Tragedy struck, however, 184 years ago last Thursday when the trio returned from watching one of Dickens’s plays being performed in the West End. Hogarth, 17, suddenly collapsed and died the following day.

A letter from Dickens broke the news to his publisher, Edward Chapman, a few hours later: “My dear sir, we are in deep and severe distress. Miss Hogarth after accompanying Mrs Dickens & myself to the theatre last night, was suddenly taken severely ill, and despite our best endeavours to save her, expired in my arms at two o’clock this afternoon.”

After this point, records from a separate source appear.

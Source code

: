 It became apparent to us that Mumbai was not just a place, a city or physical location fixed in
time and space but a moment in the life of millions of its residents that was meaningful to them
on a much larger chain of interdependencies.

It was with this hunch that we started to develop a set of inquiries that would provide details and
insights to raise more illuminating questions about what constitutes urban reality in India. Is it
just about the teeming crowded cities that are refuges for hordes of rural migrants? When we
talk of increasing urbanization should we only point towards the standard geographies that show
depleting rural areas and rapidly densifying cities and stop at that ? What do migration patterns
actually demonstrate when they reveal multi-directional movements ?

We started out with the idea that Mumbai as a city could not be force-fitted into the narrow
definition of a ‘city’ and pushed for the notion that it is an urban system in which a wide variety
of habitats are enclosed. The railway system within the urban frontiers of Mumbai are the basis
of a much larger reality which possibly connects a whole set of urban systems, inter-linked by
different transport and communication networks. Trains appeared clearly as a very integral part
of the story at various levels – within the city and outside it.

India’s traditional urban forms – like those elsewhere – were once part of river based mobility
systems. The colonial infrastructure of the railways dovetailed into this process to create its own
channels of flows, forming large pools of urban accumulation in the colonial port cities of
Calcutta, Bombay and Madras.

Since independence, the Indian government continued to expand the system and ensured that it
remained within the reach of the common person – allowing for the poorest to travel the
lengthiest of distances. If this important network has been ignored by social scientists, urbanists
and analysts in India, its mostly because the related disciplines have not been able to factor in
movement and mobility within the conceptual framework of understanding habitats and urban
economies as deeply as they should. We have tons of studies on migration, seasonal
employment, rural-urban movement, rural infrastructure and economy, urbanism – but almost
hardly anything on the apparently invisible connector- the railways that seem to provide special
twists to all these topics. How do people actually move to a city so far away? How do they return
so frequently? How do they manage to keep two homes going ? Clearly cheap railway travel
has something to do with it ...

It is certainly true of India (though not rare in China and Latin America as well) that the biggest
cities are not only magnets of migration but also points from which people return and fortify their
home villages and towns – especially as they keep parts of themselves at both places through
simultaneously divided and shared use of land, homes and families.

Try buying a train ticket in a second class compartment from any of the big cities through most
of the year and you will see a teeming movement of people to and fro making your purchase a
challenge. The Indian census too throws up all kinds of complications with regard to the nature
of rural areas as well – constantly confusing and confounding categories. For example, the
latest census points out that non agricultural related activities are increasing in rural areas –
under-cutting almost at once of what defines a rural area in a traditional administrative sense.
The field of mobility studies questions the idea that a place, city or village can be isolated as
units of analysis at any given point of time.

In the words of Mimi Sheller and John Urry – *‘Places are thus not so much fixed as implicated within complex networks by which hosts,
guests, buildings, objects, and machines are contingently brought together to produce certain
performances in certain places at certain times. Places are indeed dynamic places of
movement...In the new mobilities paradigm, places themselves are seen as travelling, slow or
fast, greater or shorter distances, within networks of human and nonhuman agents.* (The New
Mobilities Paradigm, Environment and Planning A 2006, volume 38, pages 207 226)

A failure of Hogarth’s heart was blamed, but today an aneurism, or stroke, is suspected as the more likely cause of death. It was a shock that altered Dickens for ever, throwing a shadow over his imaginative life.

A colourised photograph, originally black and white, of a 47-year-old Dickens. Photograph: Charles Dickens Museum/Oliver Clyde/PA

He responded immediately by creating the character of Rose Maylie in Oliver Twist, a young girl who becomes ill, but happily recovers. “She was not past seventeen. Cast in so slight an exquisite a mould, so mild and gentle, so pure and beautiful; that earth seems not her element, nor its rough creatures her fit companions,” Dickens wrote of Rose.

Price sees the impact of Hogarth’s death as a kind of creative “haunting” for Dickens and one which is also thought to have influenced his later portrayal of the death of Little Nell in The Old Curiosity Shop.

“Dickens’s grief became increasingly dramatic over the weeks, and even years, afterwards,” Price said, explaining that he wore a ring he had taken from her Hogarth’s body, often dreamed of her and said he wished to be buried with her.

The locket with Mary’s hair to go on display was given to Dickens later by her other sister, Georgina, who also came to live with the family. This is the sister who eventually stayed on with her famous brother-in-law to look after his 10 children when his marriage to Catherine broke down 20 years later due to a love affair with the actress Ellen Ternan.

All the same, Price argues, speculation about whether Dickens had married “the wrong sister” are misplaced. “It might seem quite weird, but only from our 20th century point of view. From a Victorian viewpoint the gift of lockets and the level of affection reflected a close family bond.”

Price believes Dickens’s accounts of his marriage once he had left, often implying Catherine was unbalanced or even an alcoholic, have unduly coloured opinion: “That view ignores the happy, committed relationship he shared with Catherine through the 1830s and 1840s. She was an incredible woman from a very musical family, and totally up for the vibrant life her husband wanted to live, travelling and raising children together. After he left, she carried on leading an active life, but there’s an inclination to accept Dickens’s version of her.”

Catherine stayed silent about the breakup, while the great author was more vocal, said Price, although at the time she did say she was comforted by the fact her sister Georgina was still living with her children. The two sisters were reconciled after Dickens’s death in 1870.

Cindy Sughrue, director of the museum, said the exhibition, which runs from 30 June to 17 October, comes at the end of a year that threatened to be the museum’s last. “As we are not expecting to welcome many international visitors this summer, we hope that people from across Britain will take the opportunity to enjoy Dickens’s home without the crowds. Oliver Twist is our local story; so much of the action takes place around this part of London.”